Assignment - Copy out the data below, all of it, exactly.

Saved entries:
──────

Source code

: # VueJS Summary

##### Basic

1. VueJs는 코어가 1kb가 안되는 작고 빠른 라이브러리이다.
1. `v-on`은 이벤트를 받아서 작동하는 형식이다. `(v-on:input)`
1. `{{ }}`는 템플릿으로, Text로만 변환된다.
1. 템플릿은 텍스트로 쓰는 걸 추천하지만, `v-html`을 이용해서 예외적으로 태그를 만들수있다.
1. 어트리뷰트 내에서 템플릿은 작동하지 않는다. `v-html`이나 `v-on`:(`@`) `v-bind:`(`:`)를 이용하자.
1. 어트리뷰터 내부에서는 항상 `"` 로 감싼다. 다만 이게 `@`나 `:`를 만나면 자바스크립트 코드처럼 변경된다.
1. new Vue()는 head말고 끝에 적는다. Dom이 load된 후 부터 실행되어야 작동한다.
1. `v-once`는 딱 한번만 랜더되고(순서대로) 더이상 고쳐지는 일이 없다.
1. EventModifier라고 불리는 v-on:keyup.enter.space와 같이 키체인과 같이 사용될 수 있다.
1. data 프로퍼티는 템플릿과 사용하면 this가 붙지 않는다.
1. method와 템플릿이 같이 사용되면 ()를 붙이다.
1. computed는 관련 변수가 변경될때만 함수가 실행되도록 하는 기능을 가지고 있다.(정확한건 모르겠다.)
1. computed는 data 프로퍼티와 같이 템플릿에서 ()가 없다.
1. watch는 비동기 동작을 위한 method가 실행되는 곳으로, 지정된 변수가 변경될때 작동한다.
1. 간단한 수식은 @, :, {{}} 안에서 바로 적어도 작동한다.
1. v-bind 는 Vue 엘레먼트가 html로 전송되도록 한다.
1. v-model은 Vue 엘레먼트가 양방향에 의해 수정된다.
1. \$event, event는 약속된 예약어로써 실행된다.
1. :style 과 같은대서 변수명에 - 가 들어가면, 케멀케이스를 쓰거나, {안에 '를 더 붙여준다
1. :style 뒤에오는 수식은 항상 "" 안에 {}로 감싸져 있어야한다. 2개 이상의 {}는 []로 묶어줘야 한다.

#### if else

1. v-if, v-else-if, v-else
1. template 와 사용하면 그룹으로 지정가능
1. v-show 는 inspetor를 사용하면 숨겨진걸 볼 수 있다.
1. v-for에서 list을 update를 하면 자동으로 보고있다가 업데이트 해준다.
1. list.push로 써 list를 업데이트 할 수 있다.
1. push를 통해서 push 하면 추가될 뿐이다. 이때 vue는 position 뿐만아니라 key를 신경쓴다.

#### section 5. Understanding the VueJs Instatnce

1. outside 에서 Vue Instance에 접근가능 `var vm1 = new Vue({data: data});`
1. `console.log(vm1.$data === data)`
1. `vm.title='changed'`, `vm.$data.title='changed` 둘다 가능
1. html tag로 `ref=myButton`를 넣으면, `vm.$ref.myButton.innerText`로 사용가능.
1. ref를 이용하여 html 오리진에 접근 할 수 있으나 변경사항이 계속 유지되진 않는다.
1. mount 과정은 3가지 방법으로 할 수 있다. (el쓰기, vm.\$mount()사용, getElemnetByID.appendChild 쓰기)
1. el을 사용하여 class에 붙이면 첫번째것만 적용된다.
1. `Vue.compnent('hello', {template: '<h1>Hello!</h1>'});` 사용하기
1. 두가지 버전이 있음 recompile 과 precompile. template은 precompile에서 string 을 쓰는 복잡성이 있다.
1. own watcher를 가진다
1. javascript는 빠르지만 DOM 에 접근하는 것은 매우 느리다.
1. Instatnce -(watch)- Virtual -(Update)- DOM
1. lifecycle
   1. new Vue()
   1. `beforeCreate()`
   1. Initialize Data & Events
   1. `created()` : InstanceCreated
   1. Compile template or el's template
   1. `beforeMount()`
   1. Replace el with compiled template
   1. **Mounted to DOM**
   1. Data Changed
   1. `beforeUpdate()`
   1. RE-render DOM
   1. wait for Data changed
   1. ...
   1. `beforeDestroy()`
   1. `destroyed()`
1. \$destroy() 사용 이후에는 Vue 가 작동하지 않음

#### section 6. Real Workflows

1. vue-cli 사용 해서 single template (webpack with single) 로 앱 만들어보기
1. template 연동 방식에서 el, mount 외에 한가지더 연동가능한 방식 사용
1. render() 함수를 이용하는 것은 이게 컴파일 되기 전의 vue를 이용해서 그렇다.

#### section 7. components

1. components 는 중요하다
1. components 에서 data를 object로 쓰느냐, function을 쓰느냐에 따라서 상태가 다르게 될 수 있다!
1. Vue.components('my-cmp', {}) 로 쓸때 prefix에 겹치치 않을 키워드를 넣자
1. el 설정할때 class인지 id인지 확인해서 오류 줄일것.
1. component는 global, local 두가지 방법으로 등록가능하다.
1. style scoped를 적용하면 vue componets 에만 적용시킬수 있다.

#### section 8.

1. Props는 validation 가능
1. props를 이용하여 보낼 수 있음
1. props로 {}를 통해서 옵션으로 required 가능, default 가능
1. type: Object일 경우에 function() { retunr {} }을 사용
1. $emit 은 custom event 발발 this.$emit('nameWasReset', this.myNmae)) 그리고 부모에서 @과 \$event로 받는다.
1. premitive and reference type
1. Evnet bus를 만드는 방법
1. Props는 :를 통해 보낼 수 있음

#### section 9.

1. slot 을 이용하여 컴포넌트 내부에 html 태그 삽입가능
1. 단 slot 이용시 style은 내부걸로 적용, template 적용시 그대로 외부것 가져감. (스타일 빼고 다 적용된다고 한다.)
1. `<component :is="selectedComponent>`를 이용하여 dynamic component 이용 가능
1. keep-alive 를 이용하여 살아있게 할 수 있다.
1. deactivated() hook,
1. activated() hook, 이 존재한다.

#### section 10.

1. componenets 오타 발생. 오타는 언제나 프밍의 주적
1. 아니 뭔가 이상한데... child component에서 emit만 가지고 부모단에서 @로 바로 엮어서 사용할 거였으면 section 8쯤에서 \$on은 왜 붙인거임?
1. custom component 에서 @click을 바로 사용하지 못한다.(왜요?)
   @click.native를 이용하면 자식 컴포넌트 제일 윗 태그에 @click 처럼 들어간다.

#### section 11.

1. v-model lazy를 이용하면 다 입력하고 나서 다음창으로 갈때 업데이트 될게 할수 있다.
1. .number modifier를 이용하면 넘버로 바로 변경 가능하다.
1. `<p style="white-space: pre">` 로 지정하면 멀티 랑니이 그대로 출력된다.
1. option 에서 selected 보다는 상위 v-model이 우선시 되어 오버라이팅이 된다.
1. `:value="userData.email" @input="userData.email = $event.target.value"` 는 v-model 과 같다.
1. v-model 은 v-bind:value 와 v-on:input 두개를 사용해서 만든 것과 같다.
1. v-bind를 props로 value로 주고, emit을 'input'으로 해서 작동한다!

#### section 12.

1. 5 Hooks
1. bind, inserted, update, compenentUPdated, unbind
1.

──────

Response below -
Source code

: # VueJS Summary

##### Basic

1. VueJs는 코어가 1kb가 안되는 작고 빠른 라이브러리이다.
1. `v-on`은 이벤트를 받아서 작동하는 형식이다. `(v-on:input)`
1. `{{ }}`는 템플릿으로, Text로만 변환된다.
1. 템플릿은 텍스트로 쓰는 걸 추천하지만, `v-html`을 이용해서 예외적으로 태그를 만들수있다.
1. 어트리뷰트 내에서 템플릿은 작동하지 않는다. `v-html`이나 `v-on`:(`@`) `v-bind:`(`:`)를 이용하자.
1. 어트리뷰터 내부에서는 항상 `"` 로 감싼다. 다만 이게 `@`나 `:`를 만나면 자바스크립트 코드처럼 변경된다.
1. new Vue()는 head말고 끝에 적는다. Dom이 load된 후 부터 실행되어야 작동한다.
1. `v-once`는 딱 한번만 랜더되고(순서대로) 더이상 고쳐지는 일이 없다.
1. EventModifier라고 불리는 v-on:keyup.enter.space와 같이 키체인과 같이 사용될 수 있다.
1. data 프로퍼티는 템플릿과 사용하면 this가 붙지 않는다.
1. method와 템플릿이 같이 사용되면 ()를 붙이다.
1. computed는 관련 변수가 변경될때만 함수가 실행되도록 하는 기능을 가지고 있다.(정확한건 모르겠다.)
1. computed는 data 프로퍼티와 같이 템플릿에서 ()가 없다.
1. watch는 비동기 동작을 위한 method가 실행되는 곳으로, 지정된 변수가 변경될때 작동한다.
1. 간단한 수식은 @, :, {{}} 안에서 바로 적어도 작동한다.
1. v-bind 는 Vue 엘레먼트가 html로 전송되도록 한다.
1. v-model은 Vue 엘레먼트가 양방향에 의해 수정된다.
1. \$event, event는 약속된 예약어로써 실행된다.
1. :style 과 같은대서 변수명에 - 가 들어가면, 케멀케이스를 쓰거나, {안에 '를 더 붙여준다
1. :style 뒤에오는 수식은 항상 "" 안에 {}로 감싸져 있어야한다. 2개 이상의 {}는 []로 묶어줘야 한다.

#### if else

1. v-if, v-else-if, v-else
1. template 와 사용하면 그룹으로 지정가능
1. v-show 는 inspetor를 사용하면 숨겨진걸 볼 수 있다.
1. v-for에서 list을 update를 하면 자동으로 보고있다가 업데이트 해준다.
1. list.push로 써 list를 업데이트 할 수 있다.
1. push를 통해서 push 하면 추가될 뿐이다. 이때 vue는 position 뿐만아니라 key를 신경쓴다.

#### section 5. Understanding the VueJs Instatnce

1. outside 에서 Vue Instance에 접근가능 `var vm1 = new Vue({data: data});`
1. `console.log(vm1.$data === data)`
1. `vm.title='changed'`, `vm.$data.title='changed` 둘다 가능
1. html tag로 `ref=myButton`를 넣으면, `vm.$ref.myButton.innerText`로 사용가능.
1. ref를 이용하여 html 오리진에 접근 할 수 있으나 변경사항이 계속 유지되진 않는다.
1. mount 과정은 3가지 방법으로 할 수 있다. (el쓰기, vm.\$mount()사용, getElemnetByID.appendChild 쓰기)
1. el을 사용하여 class에 붙이면 첫번째것만 적용된다.
1. `Vue.compnent('hello', {template: '<h1>Hello!</h1>'});` 사용하기
1. 두가지 버전이 있음 recompile 과 precompile. template은 precompile에서 string 을 쓰는 복잡성이 있다.
1. own watcher를 가진다
1. javascript는 빠르지만 DOM 에 접근하는 것은 매우 느리다.
1. Instatnce -(watch)- Virtual -(Update)- DOM
1. lifecycle
   1. new Vue()
   1. `beforeCreate()`
   1. Initialize Data & Events
   1. `created()` : InstanceCreated
   1. Compile template or el's template
   1. `beforeMount()`
   1. Replace el with compiled template
   1. **Mounted to DOM**
   1. Data Changed
   1. `beforeUpdate()`
   1. RE-render DOM
   1. wait for Data changed
   1. ...
   1. `beforeDestroy()`
   1. `destroyed()`
1. \$destroy() 사용 이후에는 Vue 가 작동하지 않음

#### section 6. Real Workflows

1. vue-cli 사용 해서 single template (webpack with single) 로 앱 만들어보기
1. template 연동 방식에서 el, mount 외에 한가지더 연동가능한 방식 사용
1. render() 함수를 이용하는 것은 이게 컴파일 되기 전의 vue를 이용해서 그렇다.

#### section 7. components

1. components 는 중요하다
1. components 에서 data를 object로 쓰느냐, function을 쓰느냐에 따라서 상태가 다르게 될 수 있다!
1. Vue.components('my-cmp', {}) 로 쓸때 prefix에 겹치치 않을 키워드를 넣자
1. el 설정할때 class인지 id인지 확인해서 오류 줄일것.
1. component는 global, local 두가지 방법으로 등록가능하다.
1. style scoped를 적용하면 vue componets 에만 적용시킬수 있다.

#### section 8.

1. Props는 validation 가능
1. props를 이용하여 보낼 수 있음
1. props로 {}를 통해서 옵션으로 required 가능, default 가능
1. type: Object일 경우에 function() { retunr {} }을 사용
1. $emit 은 custom event 발발 this.$emit('nameWasReset', this.myNmae)) 그리고 부모에서 @과 \$event로 받는다.
1. premitive and reference type
1. Evnet bus를 만드는 방법
1. Props는 :를 통해 보낼 수 있음

#### section 9.

1. slot 을 이용하여 컴포넌트 내부에 html 태그 삽입가능
1. 단 slot 이용시 style은 내부걸로 적용, template 적용시 그대로 외부것 가져감. (스타일 빼고 다 적용된다고 한다.)
1. `<component :is="selectedComponent>`를 이용하여 dynamic component 이용 가능
1. keep-alive 를 이용하여 살아있게 할 수 있다.
1. deactivated() hook,
1. activated() hook, 이 존재한다.

#### section 10.

1. componenets 오타 발생. 오타는 언제나 프밍의 주적
1. 아니 뭔가 이상한데... child component에서 emit만 가지고 부모단에서 @로 바로 엮어서 사용할 거였으면 section 8쯤에서 \$on은 왜 붙인거임?
1. custom component 에서 @click을 바로 사용하지 못한다.(왜요?)
   @click.native를 이용하면 자식 컴포넌트 제일 윗 태그에 @click 처럼 들어간다.

#### section 11.

1. v-model lazy를 이용하면 다 입력하고 나서 다음창으로 갈때 업데이트 될게 할수 있다.
1. .number modifier를 이용하면 넘버로 바로 변경 가능하다.
1. `<p style="white-space: pre">` 로 지정하면 멀티 랑니이 그대로 출력된다.
1. option 에서 selected 보다는 상위 v-model이 우선시 되어 오버라이팅이 된다.
1. `:value="userData.email" @input="userData.email = $event.target.value"` 는 v-model 과 같다.
1. v-model 은 v-bind:value 와 v-on:input 두개를 사용해서 만든 것과 같다.
1. v-bind를 props로 value로 주고, emit을 'input'으로 해서 작동한다!

#### section 12.

1. 5 Hooks
1. bind, inserted, update, compenentUPdated, unbind
1.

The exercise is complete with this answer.